Nacionalmente, até mesmo o ex-presidenciável Guilherme Boulos proferiu críticas à postura da organização do evento. Ele considerou uma “perversidade inacreditável” a “exposição” das crianças.

A divisão de opiniões quanto ao caso foi tão grande que alcançou espaço em diversos jornais de grande circulação nacional, como: BBC Brasil; Extra Online; Correio 24 Horas; Isto É; Terra e diversos outros periódicos.

Retornando a Mato Grosso, até mesmo a Defensoria Pública do Estado emitiu uma nota repudiando o evento.

A Defensoria Pública de Mato Grosso, por meio dos defensores públicos que ao final assinam, repudia veementemente o evento denominado 'Adoção na Passarela', realizado no dia 21/05/2019 pela Associação Mato-Grossense de Pesquisa e Apoio à Adoção (Ampara) em parceria com a Comissão de Infância e Juventude (CIJ) da Ordem dos Advogados do Brasil – Seccional Mato Grosso (OAB-MT)”, narra a nota – que foi assinada pelos defensores Márcio Bruno Teixeira Xavier de Lima e Cleide Regina Ribeiro Nascimento. 

Frente à situação, a OAB e a Ampara se manifestaram publicamente. Confira o posicionamento das instituições abaixo.

“Diante da repercussão do evento 'Adoção na Passarela', realizado pela Associação Mato-grossense de Pesquisa e Apoio à Adoção (AMPARA) e pela Comissão de Infância e Juventude (CIJ) da Ordem dos Advogados do Brasil – Seccional Mato Grosso (OAB-MT), as instituições vêm a público esclarecer que:

- Nunca foi o objetivo do evento – parte integrante de uma série de outros que compõem a 'Semana da Adoção' – apresentar as crianças e adolescentes a famílias para a concretização da adoção. A ideia da ação visa promover a convivência social e mostrar a diversidade da construção familiar por meio da adoção com a participação das famílias adotivas;

- Nenhuma criança ou adolescente foi obrigado a participar do evento e todos eles expressaram aos organizadores alegria com a possibilidade de participarem de um momento como esse. A ação deu a eles a oportunidade de, em um mundo que os trata como se invisíveis fossem, poderem integrar uma convivência social, diretriz do Plano Nacional de Convivência Familiar e Comunitária. Esse evento, inclusive, ocorre pela segunda vez;

- Crianças e adolescentes que desfilaram o fizeram na companhia de seus “padrinhos” ou com seus pais adotivos. A realização do evento ocorreu sob absoluta autorização judicial conferida pelas varas da Infância e Juventude de Cuiabá e Várzea Grande, bem como o apoio do Poder Judiciário.

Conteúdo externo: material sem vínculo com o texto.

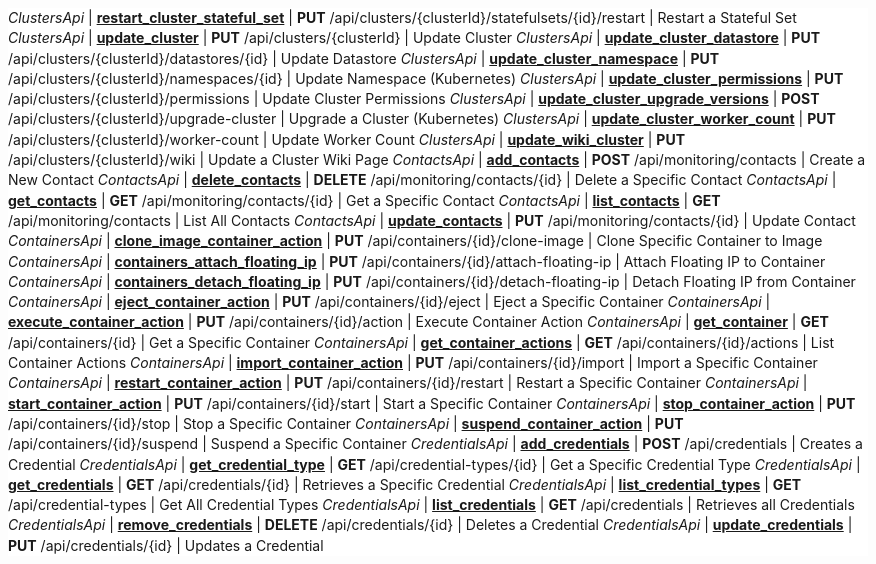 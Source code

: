 *ClustersApi* | [**restart_cluster_stateful_set**](docs/ClustersApi.md#restart_cluster_stateful_set) | **PUT** /api/clusters/{clusterId}/statefulsets/{id}/restart | Restart a Stateful Set
*ClustersApi* | [**update_cluster**](docs/ClustersApi.md#update_cluster) | **PUT** /api/clusters/{clusterId} | Update Cluster
*ClustersApi* | [**update_cluster_datastore**](docs/ClustersApi.md#update_cluster_datastore) | **PUT** /api/clusters/{clusterId}/datastores/{id} | Update Datastore
*ClustersApi* | [**update_cluster_namespace**](docs/ClustersApi.md#update_cluster_namespace) | **PUT** /api/clusters/{clusterId}/namespaces/{id} | Update Namespace (Kubernetes)
*ClustersApi* | [**update_cluster_permissions**](docs/ClustersApi.md#update_cluster_permissions) | **PUT** /api/clusters/{clusterId}/permissions | Update Cluster Permissions
*ClustersApi* | [**update_cluster_upgrade_versions**](docs/ClustersApi.md#update_cluster_upgrade_versions) | **POST** /api/clusters/{clusterId}/upgrade-cluster | Upgrade a Cluster (Kubernetes)
*ClustersApi* | [**update_cluster_worker_count**](docs/ClustersApi.md#update_cluster_worker_count) | **PUT** /api/clusters/{clusterId}/worker-count | Update Worker Count
*ClustersApi* | [**update_wiki_cluster**](docs/ClustersApi.md#update_wiki_cluster) | **PUT** /api/clusters/{clusterId}/wiki | Update a Cluster Wiki Page
*ContactsApi* | [**add_contacts**](docs/ContactsApi.md#add_contacts) | **POST** /api/monitoring/contacts | Create a New Contact
*ContactsApi* | [**delete_contacts**](docs/ContactsApi.md#delete_contacts) | **DELETE** /api/monitoring/contacts/{id} | Delete a Specific Contact
*ContactsApi* | [**get_contacts**](docs/ContactsApi.md#get_contacts) | **GET** /api/monitoring/contacts/{id} | Get a Specific Contact
*ContactsApi* | [**list_contacts**](docs/ContactsApi.md#list_contacts) | **GET** /api/monitoring/contacts | List All Contacts
*ContactsApi* | [**update_contacts**](docs/ContactsApi.md#update_contacts) | **PUT** /api/monitoring/contacts/{id} | Update Contact
*ContainersApi* | [**clone_image_container_action**](docs/ContainersApi.md#clone_image_container_action) | **PUT** /api/containers/{id}/clone-image | Clone Specific Container to Image
*ContainersApi* | [**containers_attach_floating_ip**](docs/ContainersApi.md#containers_attach_floating_ip) | **PUT** /api/containers/{id}/attach-floating-ip | Attach Floating IP to Container
*ContainersApi* | [**containers_detach_floating_ip**](docs/ContainersApi.md#containers_detach_floating_ip) | **PUT** /api/containers/{id}/detach-floating-ip | Detach Floating IP from Container
*ContainersApi* | [**eject_container_action**](docs/ContainersApi.md#eject_container_action) | **PUT** /api/containers/{id}/eject | Eject a Specific Container
*ContainersApi* | [**execute_container_action**](docs/ContainersApi.md#execute_container_action) | **PUT** /api/containers/{id}/action | Execute Container Action
*ContainersApi* | [**get_container**](docs/ContainersApi.md#get_container) | **GET** /api/containers/{id} | Get a Specific Container
*ContainersApi* | [**get_container_actions**](docs/ContainersApi.md#get_container_actions) | **GET** /api/containers/{id}/actions | List Container Actions
*ContainersApi* | [**import_container_action**](docs/ContainersApi.md#import_container_action) | **PUT** /api/containers/{id}/import | Import a Specific Container
*ContainersApi* | [**restart_container_action**](docs/ContainersApi.md#restart_container_action) | **PUT** /api/containers/{id}/restart | Restart a Specific Container
*ContainersApi* | [**start_container_action**](docs/ContainersApi.md#start_container_action) | **PUT** /api/containers/{id}/start | Start a Specific Container
*ContainersApi* | [**stop_container_action**](docs/ContainersApi.md#stop_container_action) | **PUT** /api/containers/{id}/stop | Stop a Specific Container
*ContainersApi* | [**suspend_container_action**](docs/ContainersApi.md#suspend_container_action) | **PUT** /api/containers/{id}/suspend | Suspend a Specific Container
*CredentialsApi* | [**add_credentials**](docs/CredentialsApi.md#add_credentials) | **POST** /api/credentials | Creates a Credential
*CredentialsApi* | [**get_credential_type**](docs/CredentialsApi.md#get_credential_type) | **GET** /api/credential-types/{id} | Get a Specific Credential Type
*CredentialsApi* | [**get_credentials**](docs/CredentialsApi.md#get_credentials) | **GET** /api/credentials/{id} | Retrieves a Specific Credential
*CredentialsApi* | [**list_credential_types**](docs/CredentialsApi.md#list_credential_types) | **GET** /api/credential-types | Get All Credential Types
*CredentialsApi* | [**list_credentials**](docs/CredentialsApi.md#list_credentials) | **GET** /api/credentials | Retrieves all Credentials
*CredentialsApi* | [**remove_credentials**](docs/CredentialsApi.md#remove_credentials) | **DELETE** /api/credentials/{id} | Deletes a Credential
*CredentialsApi* | [**update_credentials**](docs/CredentialsApi.md#update_credentials) | **PUT** /api/credentials/{id} | Updates a Credential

- A OAB-MT e a Ampara repudiam qualquer tipo de distorção do evento associando-o a períodos sombrios de nossa história e reitera que em nenhum momento houve a exposição de crianças e adolescentes;

- Vale destacar que o desfile foi apenas uma das ações da “Semana da Adoção”. Ao longo dos dias do evento foram realizados também palestras, seminários e recreação para as crianças;

- A falta de interessados na chamada 'adoção tardia' faz com que seja urgente a adoção de medidas como a Semana da Adoção, que tornam público esse problema social. Conforme o Relatório de Dados Estatísticos do Cadastro Nacional de Adoção do Conselho Nacional de Justiça (CNJ), 8,7 mil crianças e adolescentes aguardam por uma família.

- Na edição anterior do evento, realizado em 2016, dois adolescentes, cujo perfil está fora dos parâmetros de preferência da fila de interessados, foram adotados graças ao trabalho realizado, que deu visibilidade à questão. A iniciativa tem sido tão exitosa na forma como aborda o problema que outros Estados realizaram eventos semelhantes, como 'Esperando por você' (ES), 'Adote um Pequeno Torcedor' (PE) e 'Adote um Pequeno Campeão' (MG);

- Por fim, a Ampara e a OAB-MT, realizadoras do evento, agradecem a disposição de todos os demais órgãos e entidades apoiadores, dentre eles o Tribunal de Justiça de Mato Grosso e o Pantanal Shopping, por entenderem a grandeza de sua finalidade e abraçarem, de forma voluntária, a causa da adoção no Estado. Também conclamam a sociedade em geral para uma discussão séria e efetiva sobre o tema para que mais estratégias possam ser adotadas em prol do direito de possibilitar o acolhimento familiar a essas crianças e esses adolescentes".